另外,请注意该fama_macbeth函数会自动添加一个拦截(与statsmodels例程相反)。此外,x-var 必须是一个,dataframe所以如果你只传递一列,你需要将它作为df[['x']].
If you don't want an intercept you have to do:
如果您不想拦截,则必须执行以下操作:
>>> fm = pd.fama_macbeth(y=df['y'],x=df[['x']],intercept=False)
回答by D.J. P.
EDIT: New Library
编辑:新图书馆
An updated library exists which can be installed via the following command:
存在可以通过以下命令安装的更新库:
pip install finance-byu
Documentation here: https://fin-library.readthedocs.io/en/latest/
此处的文档:https: //fin-library.readthedocs.io/en/latest/
The new library includes Fama Macbeth regression implementations and a Regtableclass that can be helpful for reporting results.
新库包括 Fama Macbeth 回归实现和一个Regtable有助于报告结果的类。
This page in the documentation outlines the Fama Macbeth functions: https://fin-library.readthedocs.io/en/latest/fama_macbeth.html
文档中的此页面概述了 Fama Macbeth 函数:https: //fin-library.readthedocs.io/en/latest/fama_macbeth.html
There is an implementation which is very similar to Karl D.'s implementation above with numpy's linear algebra functions, an implementation that utilizes joblibfor parallelization to increase performance when a large number of time periods in the data, and an implementation using numbafor optimization that shaves off an order of magnitude on small data sets.
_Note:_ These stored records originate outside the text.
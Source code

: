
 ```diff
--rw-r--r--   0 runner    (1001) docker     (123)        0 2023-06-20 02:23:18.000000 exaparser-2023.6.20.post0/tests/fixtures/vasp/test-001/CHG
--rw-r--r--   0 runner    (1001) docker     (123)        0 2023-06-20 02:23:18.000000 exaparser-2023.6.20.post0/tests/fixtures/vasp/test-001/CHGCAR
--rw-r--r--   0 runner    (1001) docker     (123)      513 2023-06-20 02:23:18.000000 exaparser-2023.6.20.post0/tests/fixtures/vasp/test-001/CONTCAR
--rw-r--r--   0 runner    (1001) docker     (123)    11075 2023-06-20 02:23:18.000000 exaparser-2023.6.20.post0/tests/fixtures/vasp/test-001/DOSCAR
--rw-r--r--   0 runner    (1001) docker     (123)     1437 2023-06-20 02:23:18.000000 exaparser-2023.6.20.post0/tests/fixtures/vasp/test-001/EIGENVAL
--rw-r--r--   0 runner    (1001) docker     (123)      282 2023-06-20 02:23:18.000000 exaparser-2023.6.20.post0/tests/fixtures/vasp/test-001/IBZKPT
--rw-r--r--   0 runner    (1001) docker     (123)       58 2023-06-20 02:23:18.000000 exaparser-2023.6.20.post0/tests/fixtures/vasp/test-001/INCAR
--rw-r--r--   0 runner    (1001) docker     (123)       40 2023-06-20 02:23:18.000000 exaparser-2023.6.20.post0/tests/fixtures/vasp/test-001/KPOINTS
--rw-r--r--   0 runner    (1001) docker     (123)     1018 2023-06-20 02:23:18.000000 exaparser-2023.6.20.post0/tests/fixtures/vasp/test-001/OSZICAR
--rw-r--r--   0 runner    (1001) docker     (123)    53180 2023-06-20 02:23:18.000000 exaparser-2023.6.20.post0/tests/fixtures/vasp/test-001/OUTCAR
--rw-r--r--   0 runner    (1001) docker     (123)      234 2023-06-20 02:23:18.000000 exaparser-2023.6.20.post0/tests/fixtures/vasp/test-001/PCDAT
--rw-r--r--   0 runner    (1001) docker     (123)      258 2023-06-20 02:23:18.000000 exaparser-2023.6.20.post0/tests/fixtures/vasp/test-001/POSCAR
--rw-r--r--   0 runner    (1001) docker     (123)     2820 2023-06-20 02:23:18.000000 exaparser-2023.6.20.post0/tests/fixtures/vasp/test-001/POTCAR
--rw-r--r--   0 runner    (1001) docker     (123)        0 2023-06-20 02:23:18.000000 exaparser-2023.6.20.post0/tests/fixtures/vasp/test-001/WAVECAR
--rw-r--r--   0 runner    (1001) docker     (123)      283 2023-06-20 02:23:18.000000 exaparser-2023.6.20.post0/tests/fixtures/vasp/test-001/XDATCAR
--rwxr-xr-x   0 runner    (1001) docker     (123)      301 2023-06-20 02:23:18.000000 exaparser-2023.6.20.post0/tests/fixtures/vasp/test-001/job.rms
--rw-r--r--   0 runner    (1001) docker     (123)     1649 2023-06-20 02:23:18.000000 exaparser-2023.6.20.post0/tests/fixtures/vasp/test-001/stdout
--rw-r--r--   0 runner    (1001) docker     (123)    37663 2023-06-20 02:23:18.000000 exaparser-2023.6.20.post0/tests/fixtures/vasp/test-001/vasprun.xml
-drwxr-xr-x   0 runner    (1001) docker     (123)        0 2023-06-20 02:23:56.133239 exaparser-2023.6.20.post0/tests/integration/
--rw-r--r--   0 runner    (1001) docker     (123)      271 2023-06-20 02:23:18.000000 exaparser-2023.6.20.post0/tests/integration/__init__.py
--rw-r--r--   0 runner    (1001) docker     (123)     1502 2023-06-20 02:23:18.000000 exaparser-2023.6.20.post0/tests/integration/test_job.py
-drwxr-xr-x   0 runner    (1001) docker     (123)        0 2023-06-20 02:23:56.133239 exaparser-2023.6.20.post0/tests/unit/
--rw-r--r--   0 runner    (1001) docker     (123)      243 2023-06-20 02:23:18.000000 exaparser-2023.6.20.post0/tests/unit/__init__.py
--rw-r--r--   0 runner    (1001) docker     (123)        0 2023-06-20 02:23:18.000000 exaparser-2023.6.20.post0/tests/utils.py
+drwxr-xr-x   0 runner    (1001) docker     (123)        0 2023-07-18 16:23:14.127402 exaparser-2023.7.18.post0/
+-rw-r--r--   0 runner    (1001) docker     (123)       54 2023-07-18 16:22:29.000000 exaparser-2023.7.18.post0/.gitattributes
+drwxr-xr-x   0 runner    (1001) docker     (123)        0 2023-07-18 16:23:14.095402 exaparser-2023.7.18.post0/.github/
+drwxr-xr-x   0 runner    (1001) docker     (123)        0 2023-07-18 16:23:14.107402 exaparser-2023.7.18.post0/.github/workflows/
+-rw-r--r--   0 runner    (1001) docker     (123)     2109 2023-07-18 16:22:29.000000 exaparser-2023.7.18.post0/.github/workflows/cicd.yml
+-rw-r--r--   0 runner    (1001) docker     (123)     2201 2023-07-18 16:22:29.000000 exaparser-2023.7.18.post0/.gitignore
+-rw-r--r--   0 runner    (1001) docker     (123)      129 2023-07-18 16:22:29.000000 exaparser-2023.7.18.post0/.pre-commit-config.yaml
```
有一个实现与上面带有numpy线性代数函数的Karl D. 的实现非常相似,一个实现joblib在数据中有大量时间段时利用并行化来提高性能,以及一个numba用于优化的实现在小数据集上削减了一个数量级。
Here is an example with a small simulated data set as in the documentation:
这是一个示例,其中包含文档中的小型模拟数据集:
>>> from finance_byu.fama_macbeth import fama_macbeth, fama_macbeth_parallel, fm_summary, fama_macbeth_numba
>>> import pandas as pd
>>> import time
>>> import numpy as np
>>>
>>> n_jobs = 5
>>> n_firms = 1.0e2
>>> n_periods = 1.0e2
>>>
>>> def firm(fid):
>>> f = np.random.random((int(n_periods),4))
>>> f = pd.DataFrame(f)
>>> f['period'] = f.index
>>> f['firmid'] = fid
>>> return f
>>> df = [firm(i) for i in range(int(n_firms))]
>>> df = pd.concat(df).rename(columns={0:'ret',1:'exmkt',2:'smb',3:'hml'})
>>> df.head()
ret exmkt smb hml period firmid
0 0.766593 0.002390 0.496230 0.992345 0 0
1 0.346250 0.509880 0.083644 0.732374 1 0
2 0.787731 0.204211 0.705075 0.313182 2 0
3 0.904969 0.338722 0.437298 0.669285 3 0
4 0.121908 0.827623 0.319610 0.455530 4 0
>>> result = fama_macbeth(df,'period','ret',['exmkt','smb','hml'],intercept=True)
>>> result.head()
intercept exmkt smb hml
period
0 0.655784 -0.160938 -0.109336 0.028015
1 0.455177 0.033941 0.085344 0.013814
2 0.410705 -0.084130 0.218568 0.016897
3 0.410537 0.010719 0.208912 0.001029
4 0.439061 0.046104 -0.084381 0.199775
>>> fm_summary(result)
mean std_error tstat
intercept 0.506834 0.008793 57.643021
exmkt 0.004750 0.009828 0.483269
smb -0.012702 0.010842 -1.171530
hml 0.004276 0.010530 0.406119
>>> %timeit fama_macbeth(df,'period','ret',['exmkt','smb','hml'],intercept=True)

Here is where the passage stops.